3. ii. PRIMARY MARKET
Primary market is for first issue or transaction in a security. Any subsequent transaction falls into a
secondary market. Financial institutions play an important role in both the financial market by
moving funds from the pockets of deposit less into the pockets of borrowers consume more than
their income and to link the two, interest rates is used which acts as a driving force to allocate the
excess funds with depositors into the pockets of borrowers in the financial markets and thus you
cannot separate a financial institution from a financial market.
Financial markets therefore have two functions:
• Time preference function
It is provided in the time value of money concept where financial markets provide a forum for
financial institutions access money at present and re-evaluate values of such money in future under
competitive environment through interest rates.
• Risk separation and distribution
This is through allocation of money or capital and distribution of such capital to a large clientele
subsequently who accept to absorb such risks and thus the concept of risk diversification of
distribution.
ROLES/FUNCTIONS OF FINANCIAL INSTITUTIONS
1. Financial Institutions execute payment of finance in the financial market: Payment finance entails
facilitating financial transactions between trading partners by use of instruments such as credit
card, debit cards, cheque clearing systems, ATMs, electronic money transfer systems, mobile
transfer systems which enable execution of payments such as salaries, debts, bills or insurance
premiums. In other words it provides liquidity of investment and borrowing.

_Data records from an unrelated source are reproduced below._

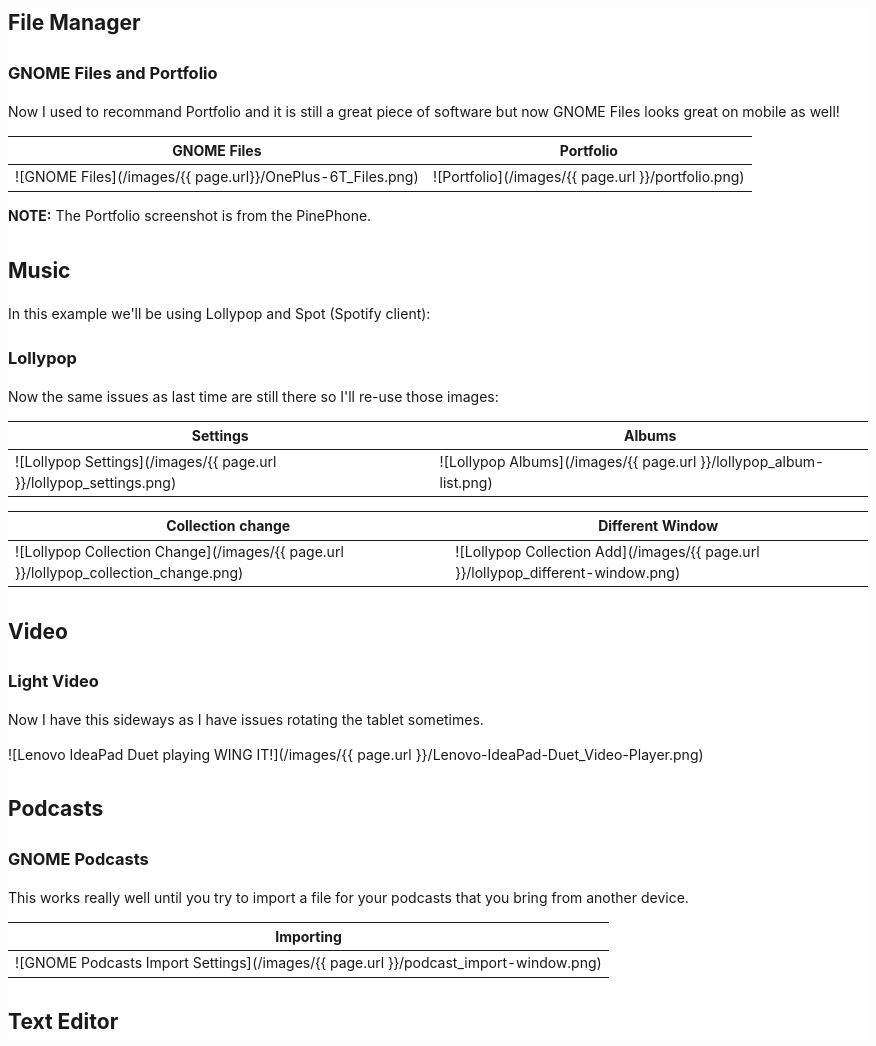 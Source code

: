 ## File Manager

### GNOME Files and Portfolio

Now I used to recommand Portfolio and it is still a great piece of software but now GNOME Files looks great on mobile as well!

| GNOME Files | Portfolio |
| ----------- | --------- |
| ![GNOME Files](/images/{{ page.url}}/OnePlus-6T_Files.png) | ![Portfolio](/images/{{ page.url }}/portfolio.png) |

**NOTE:** The Portfolio screenshot is from the PinePhone. 

## Music

In this example we'll be using Lollypop and Spot (Spotify client):

### Lollypop

Now the same issues as last time are still there so I'll re-use those images:

| Settings | Albums |
| -------- | ------ |
![Lollypop Settings](/images/{{ page.url }}/lollypop_settings.png)| ![Lollypop Albums](/images/{{ page.url }}/lollypop_album-list.png) |

| Collection change | Different Window |
| ----------------- | ---------------- |
| ![Lollypop Collection Change](/images/{{ page.url }}/lollypop_collection_change.png) | ![Lollypop Collection Add](/images/{{ page.url }}/lollypop_different-window.png) |

## Video

### Light Video

Now I have this sideways as I have issues rotating the tablet sometimes.

![Lenovo IdeaPad Duet playing WING IT!](/images/{{ page.url }}/Lenovo-IdeaPad-Duet_Video-Player.png)

## Podcasts

### GNOME Podcasts

This works really well until you try to import a file for your podcasts that you bring from another device.

| Importing |
| --------- |
| ![GNOME Podcasts Import Settings](/images/{{ page.url }}/podcast_import-window.png) |

## Text Editor
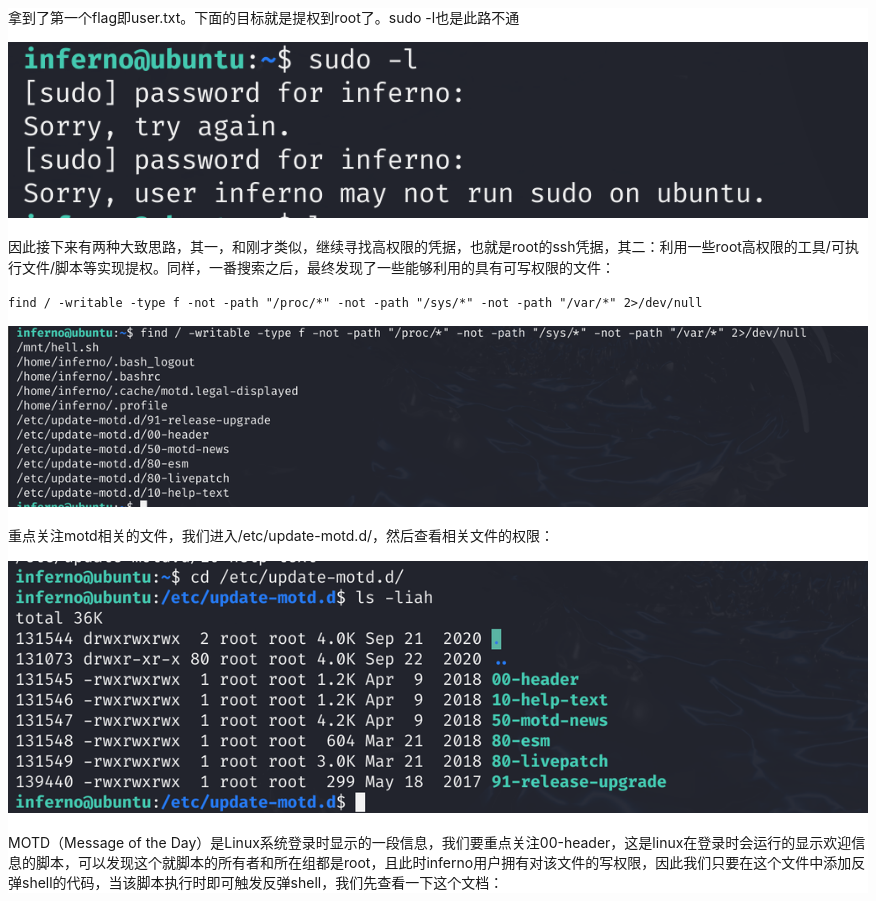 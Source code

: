 拿到了第一个flag即user.txt。下面的目标就是提权到root了。sudo -l也是此路不通

![image-20240728130953258](./imgs/image-20240728130953258.png)

因此接下来有两种大致思路，其一，和刚才类似，继续寻找高权限的凭据，也就是root的ssh凭据，其二：利用一些root高权限的工具/可执行文件/脚本等实现提权。同样，一番搜索之后，最终发现了一些能够利用的具有可写权限的文件：

```
find / -writable -type f -not -path "/proc/*" -not -path "/sys/*" -not -path "/var/*" 2>/dev/null
```

![image-20240728131038637](./imgs/image-20240728131038637.png)

重点关注motd相关的文件，我们进入/etc/update-motd.d/，然后查看相关文件的权限：

![image-20240728131113609](./imgs/image-20240728131113609.png)

MOTD（Message of the Day）是Linux系统登录时显示的一段信息，我们要重点关注00-header，这是linux在登录时会运行的显示欢迎信息的脚本，可以发现这个就脚本的所有者和所在组都是root，且此时inferno用户拥有对该文件的写权限，因此我们只要在这个文件中添加反弹shell的代码，当该脚本执行时即可触发反弹shell，我们先查看一下这个文档：
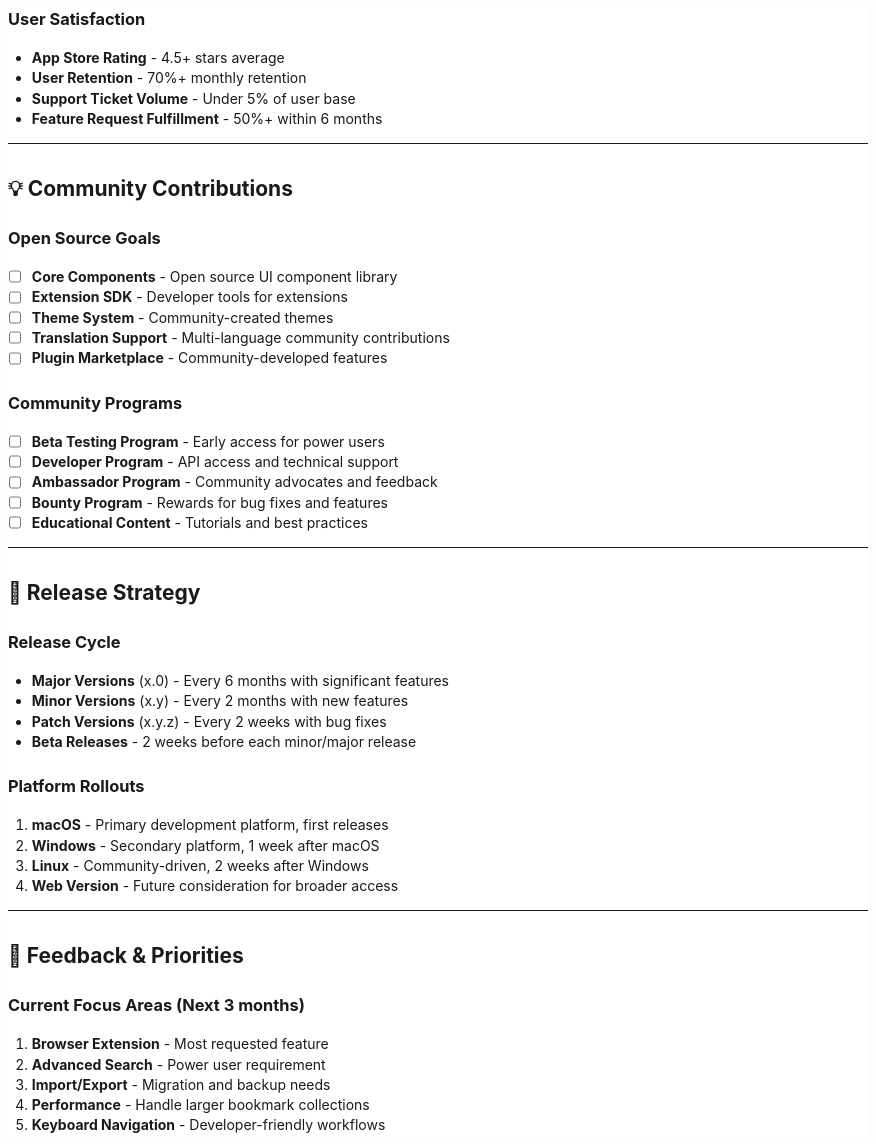 ### **User Satisfaction**
- **App Store Rating** - 4.5+ stars average
- **User Retention** - 70%+ monthly retention
- **Support Ticket Volume** - Under 5% of user base
- **Feature Request Fulfillment** - 50%+ within 6 months

---

## 💡 **Community Contributions**

### **Open Source Goals**
- [ ] **Core Components** - Open source UI component library
- [ ] **Extension SDK** - Developer tools for extensions
- [ ] **Theme System** - Community-created themes
- [ ] **Translation Support** - Multi-language community contributions
- [ ] **Plugin Marketplace** - Community-developed features

### **Community Programs**
- [ ] **Beta Testing Program** - Early access for power users
- [ ] **Developer Program** - API access and technical support
- [ ] **Ambassador Program** - Community advocates and feedback
- [ ] **Bounty Program** - Rewards for bug fixes and features
- [ ] **Educational Content** - Tutorials and best practices

---

## 🚀 **Release Strategy**

### **Release Cycle**
- **Major Versions** (x.0) - Every 6 months with significant features
- **Minor Versions** (x.y) - Every 2 months with new features
- **Patch Versions** (x.y.z) - Every 2 weeks with bug fixes
- **Beta Releases** - 2 weeks before each minor/major release

### **Platform Rollouts**
1. **macOS** - Primary development platform, first releases
2. **Windows** - Secondary platform, 1 week after macOS
3. **Linux** - Community-driven, 2 weeks after Windows
4. **Web Version** - Future consideration for broader access

---

## 📝 **Feedback & Priorities**

### **Current Focus Areas** (Next 3 months)
1. **Browser Extension** - Most requested feature
2. **Advanced Search** - Power user requirement
3. **Import/Export** - Migration and backup needs
4. **Performance** - Handle larger bookmark collections
5. **Keyboard Navigation** - Developer-friendly workflows
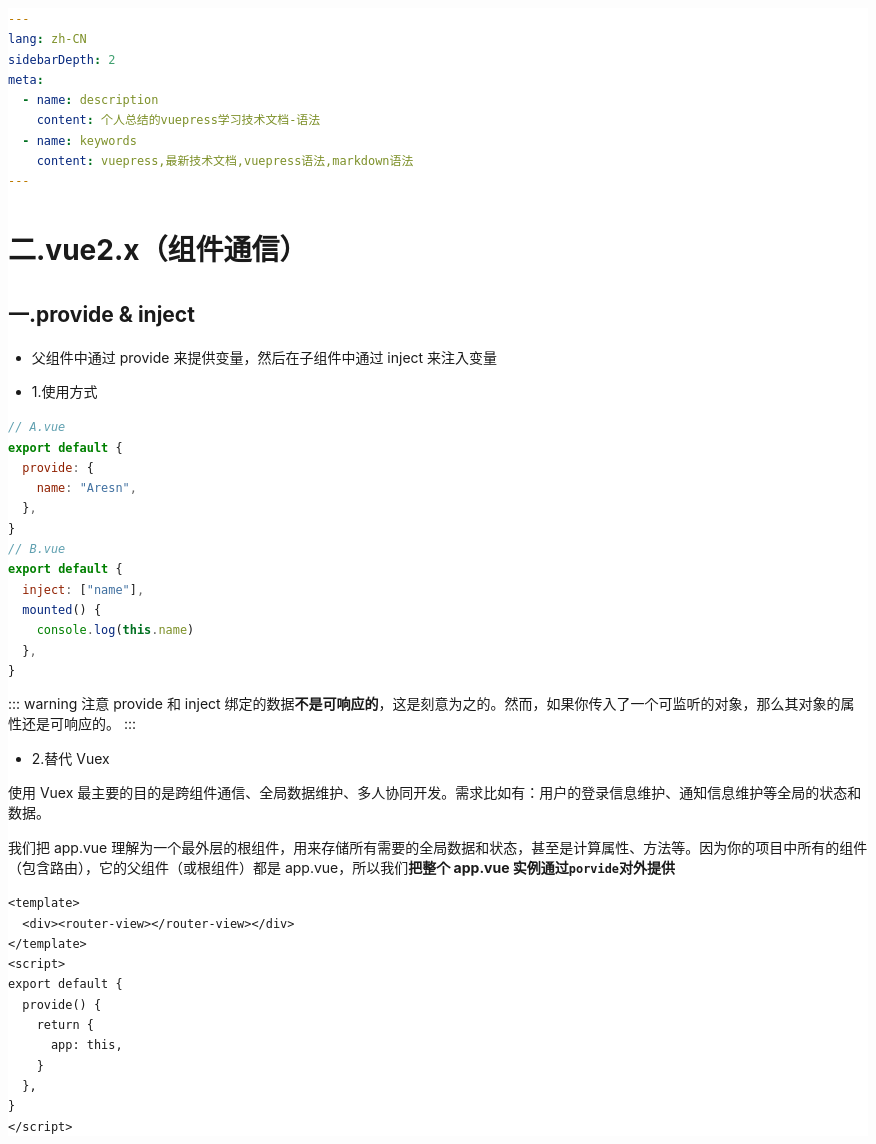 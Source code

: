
```yaml
---
lang: zh-CN
sidebarDepth: 2
meta:
  - name: description
    content: 个人总结的vuepress学习技术文档-语法
  - name: keywords
    content: vuepress,最新技术文档,vuepress语法,markdown语法
---
```


# 二.vue2.x（组件通信）

## 一.provide & inject

- 父组件中通过 provide 来提供变量，然后在子组件中通过 inject 来注入变量

* 1.使用方式

```js
// A.vue
export default {
  provide: {
    name: "Aresn",
  },
}
// B.vue
export default {
  inject: ["name"],
  mounted() {
    console.log(this.name)
  },
}
```

::: warning 注意
provide 和 inject 绑定的数据**不是可响应的**，这是刻意为之的。然而，如果你传入了一个可监听的对象，那么其对象的属性还是可响应的。
:::

- 2.替代 Vuex

使用 Vuex 最主要的目的是跨组件通信、全局数据维护、多人协同开发。需求比如有：用户的登录信息维护、通知信息维护等全局的状态和数据。

我们把 app.vue 理解为一个最外层的根组件，用来存储所有需要的全局数据和状态，甚至是计算属性、方法等。因为你的项目中所有的组件（包含路由），它的父组件（或根组件）都是 app.vue，所以我们**把整个 app.vue 实例通过`porvide`对外提供**

```vue
<template>
  <div><router-view></router-view></div>
</template>
<script>
export default {
  provide() {
    return {
      app: this,
    }
  },
}
</script>
```
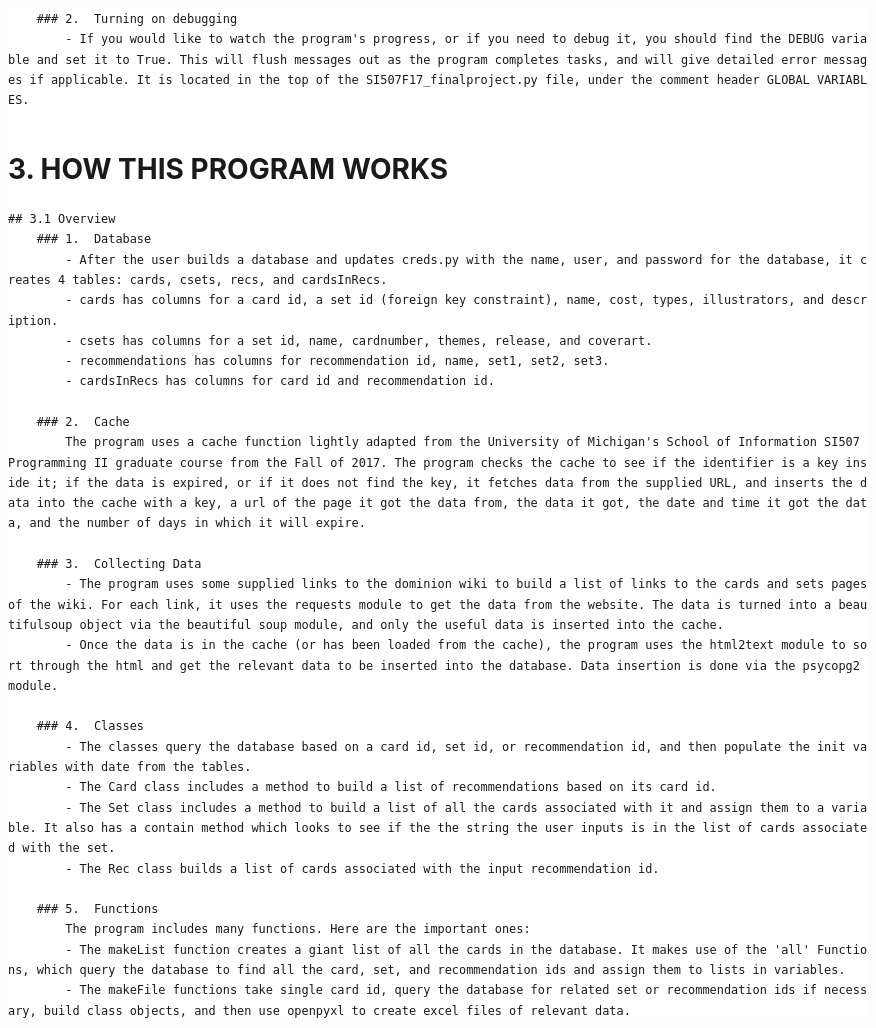 		### 2.	Turning on debugging
			- If you would like to watch the program's progress, or if you need to debug it, you should find the DEBUG variable and set it to True. This will flush messages out as the program completes tasks, and will give detailed error messages if applicable. It is located in the top of the SI507F17_finalproject.py file, under the comment header GLOBAL VARIABLES.

# 3.	HOW THIS PROGRAM WORKS
	## 3.1 Overview
		### 1.	Database
			- After the user builds a database and updates creds.py with the name, user, and password for the database, it creates 4 tables: cards, csets, recs, and cardsInRecs.
			- cards has columns for a card id, a set id (foreign key constraint), name, cost, types, illustrators, and description.
			- csets has columns for a set id, name, cardnumber, themes, release, and coverart.
			- recommendations has columns for recommendation id, name, set1, set2, set3.
			- cardsInRecs has columns for card id and recommendation id.

		### 2.	Cache
			The program uses a cache function lightly adapted from the University of Michigan's School of Information SI507 Programming II graduate course from the Fall of 2017. The program checks the cache to see if the identifier is a key inside it; if the data is expired, or if it does not find the key, it fetches data from the supplied URL, and inserts the data into the cache with a key, a url of the page it got the data from, the data it got, the date and time it got the data, and the number of days in which it will expire.

		### 3.	Collecting Data
			- The program uses some supplied links to the dominion wiki to build a list of links to the cards and sets pages of the wiki. For each link, it uses the requests module to get the data from the website. The data is turned into a beautifulsoup object via the beautiful soup module, and only the useful data is inserted into the cache.
			- Once the data is in the cache (or has been loaded from the cache), the program uses the html2text module to sort through the html and get the relevant data to be inserted into the database. Data insertion is done via the psycopg2 module.

		### 4.	Classes
			- The classes query the database based on a card id, set id, or recommendation id, and then populate the init variables with date from the tables.
			- The Card class includes a method to build a list of recommendations based on its card id.
			- The Set class includes a method to build a list of all the cards associated with it and assign them to a variable. It also has a contain method which looks to see if the the string the user inputs is in the list of cards associated with the set.
			- The Rec class builds a list of cards associated with the input recommendation id.

		### 5.	Functions
			The program includes many functions. Here are the important ones:
			- The makeList function creates a giant list of all the cards in the database. It makes use of the 'all' Functions, which query the database to find all the card, set, and recommendation ids and assign them to lists in variables.
			- The makeFile functions take single card id, query the database for related set or recommendation ids if necessary, build class objects, and then use openpyxl to create excel files of relevant data.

2. Transmutation Function/Transmission of Monitoring Policy: Financial Institution purchases
primary securities and issue secondary securities consequently adding value to the supply and
demand of money in the economy. Primary securities are those securities that provide a claim
e.g. bond certificate, share certificate, loan provide/give the issues a claim. This claim is
transformed into a secondary security when these instruments are sold from one point to
another or person to another. The process of changing primary securities into secondary
securities is known as transmutation.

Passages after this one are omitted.